▶ Directions
I'd like every line from the material below that has "involves" in it.

▶ Record excerpts
== Segment start ==

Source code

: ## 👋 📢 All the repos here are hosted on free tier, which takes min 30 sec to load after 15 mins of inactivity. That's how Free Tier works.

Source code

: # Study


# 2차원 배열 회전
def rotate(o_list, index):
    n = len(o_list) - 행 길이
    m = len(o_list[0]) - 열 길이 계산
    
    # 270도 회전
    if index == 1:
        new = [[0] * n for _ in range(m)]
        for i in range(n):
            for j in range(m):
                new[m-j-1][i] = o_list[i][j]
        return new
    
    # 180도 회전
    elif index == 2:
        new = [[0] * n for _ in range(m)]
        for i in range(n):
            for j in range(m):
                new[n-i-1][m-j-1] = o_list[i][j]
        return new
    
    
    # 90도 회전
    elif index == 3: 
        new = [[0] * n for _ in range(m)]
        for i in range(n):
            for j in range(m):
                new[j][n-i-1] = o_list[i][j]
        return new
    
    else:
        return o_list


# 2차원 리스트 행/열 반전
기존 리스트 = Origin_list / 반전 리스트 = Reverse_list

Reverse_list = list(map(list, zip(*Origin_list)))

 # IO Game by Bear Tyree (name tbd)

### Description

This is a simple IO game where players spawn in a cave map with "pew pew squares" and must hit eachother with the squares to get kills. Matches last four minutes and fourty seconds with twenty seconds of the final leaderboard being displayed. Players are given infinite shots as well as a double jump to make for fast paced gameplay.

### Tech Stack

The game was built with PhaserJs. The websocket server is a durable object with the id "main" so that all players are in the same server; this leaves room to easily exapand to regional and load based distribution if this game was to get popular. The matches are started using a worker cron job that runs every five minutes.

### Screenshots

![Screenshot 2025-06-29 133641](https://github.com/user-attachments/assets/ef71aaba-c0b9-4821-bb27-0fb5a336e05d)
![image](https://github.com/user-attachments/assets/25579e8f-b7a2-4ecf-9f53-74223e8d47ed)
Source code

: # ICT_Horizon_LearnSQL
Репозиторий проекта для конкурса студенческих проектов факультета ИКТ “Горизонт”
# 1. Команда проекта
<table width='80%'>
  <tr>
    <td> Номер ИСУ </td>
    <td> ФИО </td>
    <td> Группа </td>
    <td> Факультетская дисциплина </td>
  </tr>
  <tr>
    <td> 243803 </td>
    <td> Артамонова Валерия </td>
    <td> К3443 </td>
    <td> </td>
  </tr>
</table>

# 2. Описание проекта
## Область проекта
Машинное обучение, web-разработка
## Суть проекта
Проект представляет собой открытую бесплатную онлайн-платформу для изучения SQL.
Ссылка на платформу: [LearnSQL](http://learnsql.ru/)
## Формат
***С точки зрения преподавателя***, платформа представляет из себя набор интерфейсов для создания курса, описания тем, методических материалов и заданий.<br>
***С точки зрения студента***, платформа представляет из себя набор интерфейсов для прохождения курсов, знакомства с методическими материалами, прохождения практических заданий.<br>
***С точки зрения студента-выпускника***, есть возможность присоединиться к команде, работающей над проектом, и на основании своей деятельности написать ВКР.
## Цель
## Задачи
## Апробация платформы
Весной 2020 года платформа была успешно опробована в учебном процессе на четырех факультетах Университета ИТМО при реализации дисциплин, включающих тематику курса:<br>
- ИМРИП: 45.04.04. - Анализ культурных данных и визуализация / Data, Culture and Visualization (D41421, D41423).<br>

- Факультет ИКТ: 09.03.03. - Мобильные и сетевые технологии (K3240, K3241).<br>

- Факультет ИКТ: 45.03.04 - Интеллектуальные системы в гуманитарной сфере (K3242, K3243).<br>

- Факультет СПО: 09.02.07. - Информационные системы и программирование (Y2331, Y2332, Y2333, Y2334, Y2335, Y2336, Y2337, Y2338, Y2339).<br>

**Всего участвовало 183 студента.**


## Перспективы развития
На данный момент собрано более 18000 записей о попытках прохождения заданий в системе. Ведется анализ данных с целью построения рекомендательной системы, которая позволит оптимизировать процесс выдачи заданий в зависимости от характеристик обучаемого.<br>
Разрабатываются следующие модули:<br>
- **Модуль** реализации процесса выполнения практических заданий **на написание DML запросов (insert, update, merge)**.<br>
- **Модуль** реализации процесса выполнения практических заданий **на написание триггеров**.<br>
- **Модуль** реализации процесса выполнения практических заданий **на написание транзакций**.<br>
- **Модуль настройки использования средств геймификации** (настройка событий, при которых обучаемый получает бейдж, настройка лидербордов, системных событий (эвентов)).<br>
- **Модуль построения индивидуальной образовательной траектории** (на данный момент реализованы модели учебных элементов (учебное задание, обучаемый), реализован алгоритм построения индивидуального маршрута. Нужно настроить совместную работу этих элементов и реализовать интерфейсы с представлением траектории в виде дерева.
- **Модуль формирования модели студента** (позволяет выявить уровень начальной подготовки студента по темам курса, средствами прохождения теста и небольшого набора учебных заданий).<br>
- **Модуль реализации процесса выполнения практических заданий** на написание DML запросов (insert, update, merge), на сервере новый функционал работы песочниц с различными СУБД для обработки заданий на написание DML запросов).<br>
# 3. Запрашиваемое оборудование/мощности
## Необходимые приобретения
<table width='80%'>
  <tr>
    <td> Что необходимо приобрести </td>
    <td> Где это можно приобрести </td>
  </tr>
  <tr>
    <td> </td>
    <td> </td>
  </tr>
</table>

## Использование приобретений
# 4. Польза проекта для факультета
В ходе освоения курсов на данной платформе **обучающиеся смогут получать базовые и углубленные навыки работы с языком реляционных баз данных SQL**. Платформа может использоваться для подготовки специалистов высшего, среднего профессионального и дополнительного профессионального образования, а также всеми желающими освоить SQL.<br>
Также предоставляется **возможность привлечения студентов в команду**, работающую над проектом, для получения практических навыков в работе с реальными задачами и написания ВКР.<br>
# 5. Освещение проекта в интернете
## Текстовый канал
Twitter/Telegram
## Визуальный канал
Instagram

== Segment end ==
== Segment start ==

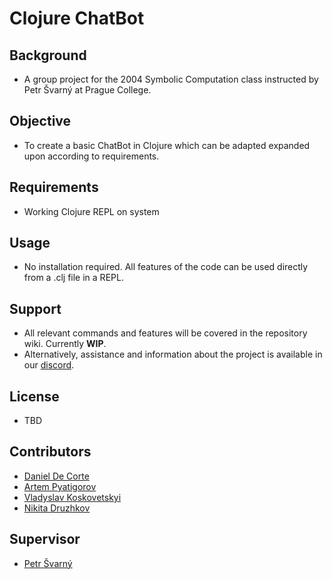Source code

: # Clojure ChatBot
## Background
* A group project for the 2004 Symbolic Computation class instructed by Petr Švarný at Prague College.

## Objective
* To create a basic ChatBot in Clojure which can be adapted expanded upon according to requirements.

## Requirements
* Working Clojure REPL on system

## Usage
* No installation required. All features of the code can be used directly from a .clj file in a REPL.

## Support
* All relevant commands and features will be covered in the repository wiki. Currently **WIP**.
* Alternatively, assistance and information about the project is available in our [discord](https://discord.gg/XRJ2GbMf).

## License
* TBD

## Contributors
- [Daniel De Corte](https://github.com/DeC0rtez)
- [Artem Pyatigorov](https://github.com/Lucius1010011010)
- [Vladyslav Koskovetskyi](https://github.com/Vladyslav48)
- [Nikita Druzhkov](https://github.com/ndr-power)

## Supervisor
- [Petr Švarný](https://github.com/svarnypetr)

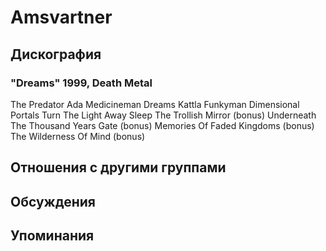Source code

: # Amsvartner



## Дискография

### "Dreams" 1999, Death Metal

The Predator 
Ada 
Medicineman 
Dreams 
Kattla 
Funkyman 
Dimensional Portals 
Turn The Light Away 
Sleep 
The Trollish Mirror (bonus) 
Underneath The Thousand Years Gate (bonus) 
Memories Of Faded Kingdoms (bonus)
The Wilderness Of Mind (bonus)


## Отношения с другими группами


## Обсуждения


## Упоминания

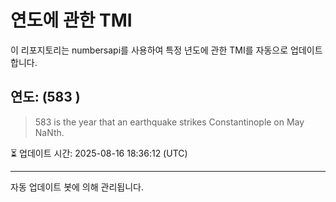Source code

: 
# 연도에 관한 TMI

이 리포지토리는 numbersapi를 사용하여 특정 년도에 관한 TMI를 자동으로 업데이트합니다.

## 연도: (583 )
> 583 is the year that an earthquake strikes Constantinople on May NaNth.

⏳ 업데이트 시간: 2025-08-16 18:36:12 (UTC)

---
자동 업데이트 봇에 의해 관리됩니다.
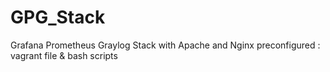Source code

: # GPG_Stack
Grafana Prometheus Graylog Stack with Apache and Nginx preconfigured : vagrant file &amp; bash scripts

== Segment end ==
== Segment start ==

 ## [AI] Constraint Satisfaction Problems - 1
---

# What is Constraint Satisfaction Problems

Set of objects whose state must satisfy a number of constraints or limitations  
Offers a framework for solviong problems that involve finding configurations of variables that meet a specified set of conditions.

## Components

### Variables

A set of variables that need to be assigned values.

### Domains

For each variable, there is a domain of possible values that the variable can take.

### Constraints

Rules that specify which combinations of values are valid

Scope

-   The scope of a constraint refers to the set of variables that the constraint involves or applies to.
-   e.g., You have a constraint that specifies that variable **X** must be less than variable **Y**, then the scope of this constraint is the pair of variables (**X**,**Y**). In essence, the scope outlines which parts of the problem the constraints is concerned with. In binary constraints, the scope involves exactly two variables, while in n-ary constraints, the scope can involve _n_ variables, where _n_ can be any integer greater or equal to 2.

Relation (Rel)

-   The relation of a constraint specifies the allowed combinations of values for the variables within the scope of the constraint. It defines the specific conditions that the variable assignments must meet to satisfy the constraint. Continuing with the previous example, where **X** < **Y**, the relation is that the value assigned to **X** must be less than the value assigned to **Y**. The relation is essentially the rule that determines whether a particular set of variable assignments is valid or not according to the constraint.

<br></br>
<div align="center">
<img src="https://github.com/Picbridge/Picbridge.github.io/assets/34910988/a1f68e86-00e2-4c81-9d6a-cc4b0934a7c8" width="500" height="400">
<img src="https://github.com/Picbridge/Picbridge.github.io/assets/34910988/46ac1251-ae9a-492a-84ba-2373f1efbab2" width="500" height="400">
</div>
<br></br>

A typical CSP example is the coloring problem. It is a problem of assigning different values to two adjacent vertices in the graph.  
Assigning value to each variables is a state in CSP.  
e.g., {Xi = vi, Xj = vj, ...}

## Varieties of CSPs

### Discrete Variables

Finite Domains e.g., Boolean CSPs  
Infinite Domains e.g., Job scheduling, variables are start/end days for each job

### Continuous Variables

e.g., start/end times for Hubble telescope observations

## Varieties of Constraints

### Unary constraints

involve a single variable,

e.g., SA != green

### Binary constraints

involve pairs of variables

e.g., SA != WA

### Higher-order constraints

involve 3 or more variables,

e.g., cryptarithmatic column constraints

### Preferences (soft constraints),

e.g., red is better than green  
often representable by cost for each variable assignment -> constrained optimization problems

== Segment end ==

▶ Answer to the problem
-   The scope of a constraint refers to the set of variables that the constraint involves or applies to.
-   e.g., You have a constraint that specifies that variable **X** must be less than variable **Y**, then the scope of this constraint is the pair of variables (**X**,**Y**). In essence, the scope outlines which parts of the problem the constraints is concerned with. In binary constraints, the scope involves exactly two variables, while in n-ary constraints, the scope can involve _n_ variables, where _n_ can be any integer greater or equal to 2.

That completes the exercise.